Author Archives: Natalie Gelman

Adolescence Continues

The emotional struggle experienced from middle school through high school is partly biochemical.  Our bodies change very quickly during these years.  For some it is a more rapid change than others.  We are also caught between two distinct stages of our lives: childhood and adulthood.

We are no longer children and we are not adults.  We are dependant and we want to be independent.  At times it is expected we be more independent and we want to be less responsible.  Often how we want to be in not how the adults in our lives want us to be.

When I attended my 50th high school reunion, I had an experience that opened my eyes.  A man with a microphone approached me and four other women who were standing nearby.  He asked if the five of us would answer a question.  A photographer videotaped as we spoke.  The man asked, “How did you feel when you were in high school?”  I was the first to respond.  I said, “Sad and inadequate.”  The other women said, “Ditto.”

I had not been alone in high school though, at the time, I thought I was.

 

Another Developmental Stage

One person I saw in my career as a psychologist stands out for me. I was called by a parent who wanted her high school senior daughter to see me. The young woman was very depressed.  Her parents were very worried about her.  The mother said the girl wanted to talk to me alone and she supported that request.  I agreed to do so as the girl was 18 years old.

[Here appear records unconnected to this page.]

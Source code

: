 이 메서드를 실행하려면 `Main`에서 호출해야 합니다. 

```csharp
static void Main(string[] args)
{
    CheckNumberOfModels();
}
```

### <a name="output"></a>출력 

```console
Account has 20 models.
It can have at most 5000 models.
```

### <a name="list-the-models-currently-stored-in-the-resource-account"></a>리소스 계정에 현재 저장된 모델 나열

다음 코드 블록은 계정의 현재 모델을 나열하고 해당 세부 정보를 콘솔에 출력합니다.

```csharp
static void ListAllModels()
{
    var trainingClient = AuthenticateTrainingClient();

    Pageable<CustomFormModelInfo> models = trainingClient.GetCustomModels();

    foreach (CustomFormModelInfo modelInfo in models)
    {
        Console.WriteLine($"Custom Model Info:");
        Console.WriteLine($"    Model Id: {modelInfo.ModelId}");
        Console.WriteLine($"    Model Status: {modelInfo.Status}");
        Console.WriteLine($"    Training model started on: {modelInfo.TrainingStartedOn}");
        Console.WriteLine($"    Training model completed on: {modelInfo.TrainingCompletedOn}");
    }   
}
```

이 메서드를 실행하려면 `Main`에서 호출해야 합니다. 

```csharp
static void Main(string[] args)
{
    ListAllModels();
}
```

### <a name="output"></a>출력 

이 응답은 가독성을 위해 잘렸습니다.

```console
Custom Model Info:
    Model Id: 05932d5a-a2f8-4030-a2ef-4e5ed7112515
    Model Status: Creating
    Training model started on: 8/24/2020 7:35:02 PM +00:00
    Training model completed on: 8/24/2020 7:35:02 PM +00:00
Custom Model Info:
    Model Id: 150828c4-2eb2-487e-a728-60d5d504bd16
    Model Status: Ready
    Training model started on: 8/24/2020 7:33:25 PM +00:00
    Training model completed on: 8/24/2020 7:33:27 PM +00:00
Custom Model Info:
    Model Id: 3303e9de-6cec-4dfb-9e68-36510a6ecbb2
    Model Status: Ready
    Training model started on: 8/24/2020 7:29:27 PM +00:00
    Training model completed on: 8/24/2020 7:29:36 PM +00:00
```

The day of the appointment, I entered the waiting room and saw a beautiful woman wearing a cheerleading outfit.  She came into my office and told me that she wanted me to listen initially.  While crying, she said she was an honors student, had been accepted to the university of her choice, and her boyfriend was the captain of the football team.  She was a cheerleader for her high school. She had no experiences with trauma or abuse.  She said, “I know I am attractive and that I have everything my peers dream of.  I have loving parents who have provided me the time I have wanted to talk to them about how I am feeling and have said they will do anything to support me.  There is nothing wrong with my life, and that is what scares me.  I do not have an explanation for being so scared and sad.  That is my fear.  What inadequacy do I have that I have not been able to look at?”

We talked about classic feelings of inadequacy, anxiety, depression and lack of control while in high school. I explained the biochemical changes that occur during adolescence.  I talked about being caught between being a child and an adult.

As I spoke, her body relaxed in her chair as she realized she was not atypical.  The feelings she was having fit her age.

She then said, “Why has no one ever taught about this time in my life?”  She said she was aware that the entire feeling state of her body and emotions had changed while I was speaking.  She felt relieved.

That was 20 years ago.  Her story has served many adolescents well.

 

Learning About Child Development

We are never educated about the stages of development we go through in our lives.

Growing up with very limited time with infants and young children, I turned to Dr. Spock’s book Baby and Child Care when I had a question about my first child.

As my career developed (as did my three children) I learned more. I became fascinated by the term “terrible twos.” I discovered this was a time when a child discovered his or her own opinion. A child begins to verbalize or express his or her own thoughts rather than following adult guidance. I was thrilled to discover my children had their own thoughts, preferences and feelings. I did have a goal to raise independent people who could take care of themselves.

It was not always easy when we were in conflict, and I did not always yield to their want, but I did not find it a “terrible” time. They were discovering themselves and we learned ways to be together.

I find this a subject that comes up often with parents seeking help with their children. I encourage them to verbally acknowledge the child’s preference and the existing disagreement. And then, they have to decide the best resolution, which may be the parent’s preference. At least the child is acknowledged. This has been so helpful to many.

If only we were taught more about this in school.